The ISPE Drug Shortages Prevention Plan, the second phase of the organization’s Drug Shortages Initiative, is aimed at addressing the root causes of drug shortages to prevent delay of supply.
A 2013 survey provided clear evidence that mitigating shortages requires a holistic approach that encompasses both the organizational and technical issues affecting drug manufacturing and quality.
"How much of the increasing number and severity of incidents of drug shortages within our industry are fundamentally tied to a lack of understanding, or even concern for, the risk profiles of our current supply chain structure?" commented Andy Skibo, Regional VP, Biologics Supply, AstraZeneca/MedImmune. “I therefore welcome ISPE’s initiative to tackle the root causes of shortages for the benefit of all stakeholders—ISPE Members, industry companies, regulators and health authorities, third-party providers and patients.”
The ISPE Drug Shortages Prevention Plan will provide a key component of the Society’s input to a European multi-association task force, moderated by ISPE, which intends to provide EMA a proposal and plan that address the prevention of drug shortages due to manufacturing quality issues."I’m delighted to be collaborating with colleagues from the Parenteral Drug Association to deliver our proposal to the EMA later this year, and appreciate the support we are receiving from EFPIA, EGA, AESGP, and PPTA as well as regulators representing the EMA, the UK, Irish, Spanish and French national agencies"” said John Berridge, ISPE’s Advisor and inter-Association task force moderator.

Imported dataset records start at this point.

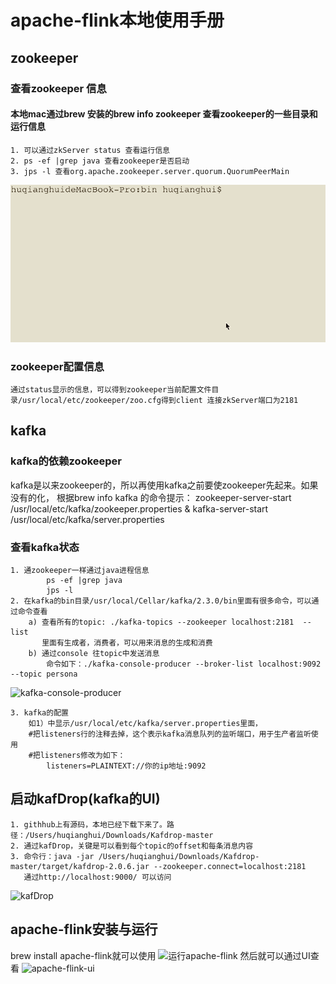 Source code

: <!-- @import "[TOC]" {cmd="toc" depthFrom=2 depthTo=3 orderedList=false} -->

# apache-flink本地使用手册

## zookeeper

### 查看zookeeper 信息

#### 本地mac通过brew 安装的brew info zookeeper 查看zookeeper的一些目录和运行信息

    1. 可以通过zkServer status 查看运行信息
    2. ps -ef |grep java 查看zookeeper是否启动
    3. jps -l 查看org.apache.zookeeper.server.quorum.QuorumPeerMain
![zkServerStatus](./img/zkServerStatus.gif)

### zookeeper配置信息

    通过status显示的信息，可以得到zookeeper当前配置文件目录/usr/local/etc/zookeeper/zoo.cfg得到client 连接zkServer端口为2181

## kafka

### kafka的依赖zookeeper

  kafka是以来zookeeper的，所以再使用kafka之前要使zookeeper先起来。如果没有的化， 根据brew info kafka 的命令提示：
  zookeeper-server-start /usr/local/etc/kafka/zookeeper.properties & kafka-server-start /usr/local/etc/kafka/server.properties
  
### 查看kafka状态

    1. 通zookeeper一样通过java进程信息
            ps -ef |grep java
            jps -l
    2. 在kafka的bin目录/usr/local/Cellar/kafka/2.3.0/bin里面有很多命令，可以通过命令查看
        a) 查看所有的topic: ./kafka-topics --zookeeper localhost:2181  --list
           里面有生成者，消费者，可以用来消息的生成和消费
        b) 通过console 往topic中发送消息
            命令如下：./kafka-console-producer --broker-list localhost:9092 --topic persona
![kafka-console-producer](./img/kafkaConsoleProducer.gif)

    3. kafka的配置
        如1）中显示/usr/local/etc/kafka/server.properties里面，
        #把listeners行的注释去掉，这个表示kafka消息队列的监听端口，用于生产者监听使用
        #把listeners修改为如下：
            listeners=PLAINTEXT://你的ip地址:9092      

## 启动kafDrop(kafka的UI)

    1. githhub上有源码，本地已经下载下来了。路径：/Users/huqianghui/Downloads/Kafdrop-master
    2. 通过kafDrop，关键是可以看到每个topic的offset和每条消息内容
    3. 命令行：java -jar /Users/huqianghui/Downloads/Kafdrop-master/target/kafdrop-2.0.6.jar --zookeeper.connect=localhost:2181
       通过http://localhost:9000/ 可以访问
![kafDrop](./img/kafDrop.gif)

## apache-flink安装与运行

brew install apache-flink就可以使用
![运行apache-flink](./img/apacheFlinkRun.gif)
然后就可以通过UI查看
![apache-flink-ui](./img/apacheFlinkUI.gif) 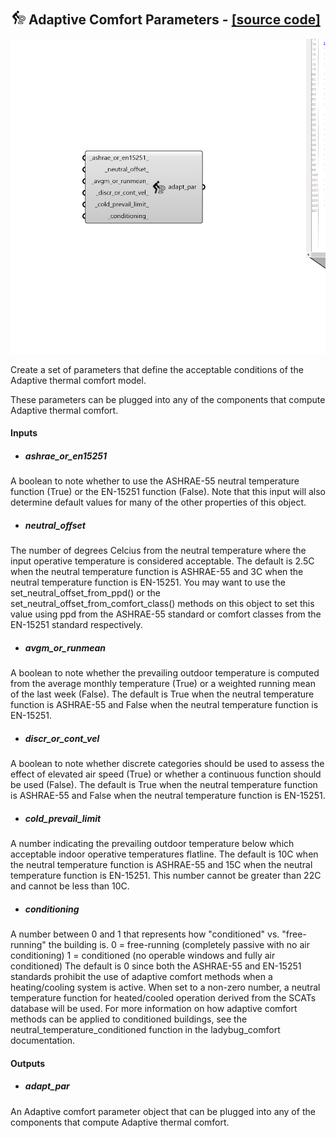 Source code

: ## ![](../../images/icons/Adaptive_Comfort_Parameters.png) Adaptive Comfort Parameters - [[source code]](https://github.com/ladybug-tools/ladybug-grasshopper/blob/master/ladybug_grasshopper/src//LB%20Adaptive%20Comfort%20Parameters.py)

![](../../images/components/Adaptive_Comfort_Parameters.png)

Create a set of parameters that define the acceptable conditions of the
 Adaptive thermal comfort model.
 

These parameters can be plugged into any of the components that compute
 Adaptive thermal comfort.
 



#### Inputs
* ##### ashrae_or_en15251 
A boolean to note whether to use the ASHRAE-55 neutral
 temperature function (True) or the EN-15251 function (False).
 Note that this input will also determine default values for many of
 the other properties of this object. 
* ##### neutral_offset 
The number of degrees Celcius from the neutral temperature
 where the input operative temperature is considered acceptable.
 The default is 2.5C when the neutral temperature function is ASHRAE-55
 and 3C when the neutral temperature function is EN-15251.
 You may want to use the set_neutral_offset_from_ppd() or the
 set_neutral_offset_from_comfort_class() methods on this object to set
 this value using ppd from the ASHRAE-55 standard or comfort classes
 from the EN-15251 standard respectively. 
* ##### avgm_or_runmean 
A boolean to note whether the prevailing outdoor
 temperature is computed from the average monthly temperature (True) or
 a weighted running mean of the last week (False).  The default is True
 when the neutral temperature function is ASHRAE-55 and False when the
 neutral temperature function is EN-15251. 
* ##### discr_or_cont_vel 
A boolean to note whether discrete
 categories should be used to assess the effect of elevated air speed
 (True) or whether a continuous function should be used (False).
 The default is True when the neutral temperature function is ASHRAE-55
 and False when the neutral temperature function is EN-15251. 
* ##### cold_prevail_limit 
A number indicating the prevailing outdoor
 temperature below which acceptable indoor operative temperatures
 flatline. The default is 10C when the neutral temperature function is
 ASHRAE-55 and 15C when the neutral temperature function is EN-15251.
 This number cannot be greater than 22C and cannot be less than 10C. 
* ##### conditioning 
A number between 0 and 1 that represents how "conditioned"
 vs. "free-running" the building is.
 0 = free-running (completely passive with no air conditioning)
 1 = conditioned (no operable windows and fully air conditioned)
 The default is 0 since both the ASHRAE-55 and EN-15251 standards prohibit
 the use of adaptive comfort methods when a heating/cooling system is active.
 When set to a non-zero number, a neutral temperature function for
 heated/cooled operation derived from the SCATs database will be used.
 For more information on how adaptive comfort methods can be applied to
 conditioned buildings, see the neutral_temperature_conditioned function
 in the ladybug_comfort documentation. 

#### Outputs
* ##### adapt_par
An Adaptive comfort parameter object that can be plugged into
 any of the components that compute Adaptive thermal comfort.
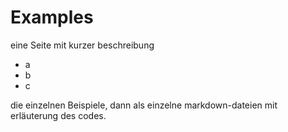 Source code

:# Examples 

eine Seite mit kurzer beschreibung

- a
- b
- c

die einzelnen Beispiele, dann als einzelne markdown-dateien mit erläuterung des codes.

In 2012, ISPE formed a Drug Shortage Task Force in order to help stakeholders better understand the root causes of global drug shortages and to define mitigation strategies that can help prevent drug shortages. A 2013 survey revealed multi-factorial causes of drug shortages, as well as success strategies for avoiding supply interruptions. Those companies that have adopted organizational drug shortage prevention strategies, including contemporary governance, progressive cultures, and effective quality systems, were successful in the avoidance of drug shortages and supply interruptions, ISPE reports.
"Our research findings indicated that, while shortages are often the result of quality systems or related deficiencies, what was equally profound was that those companies with dedicated and sophisticated systems for avoiding drug shortages were clearly more successful in avoiding supply disruptions and shortages," said Nancy Berg, ISPE’s President and CEO. "Recognizing the impact of these success strategies motivated ISPE to develop its Drug Shortages Prevention Plan and to develop guidance on organizational strategies for drug shortages prevention, which include the engagement of company leadership and execution of governance, culture, especially a culture of quality risk management throughout the supply chain, and insightful quality metrics."
ISPE’s Drug Shortages Prevention Plan will feature an organization and product lifecycle approach to ensuring a more reliable supply of medicines through development of company-wide drug shortages strategic plans, aligned governance, good communication, ongoing capability building (which includes training), proactive regulatory interaction and integrated quality systems. The development of industry-wide quality metrics is being addressed by the Society through a parallel Quality Metrics Initiative, led by another ISPE expert team recommending to FDA and other health authorities a set of common metrics on which the health and reliability of a company’s production and quality systems and products can be assessed.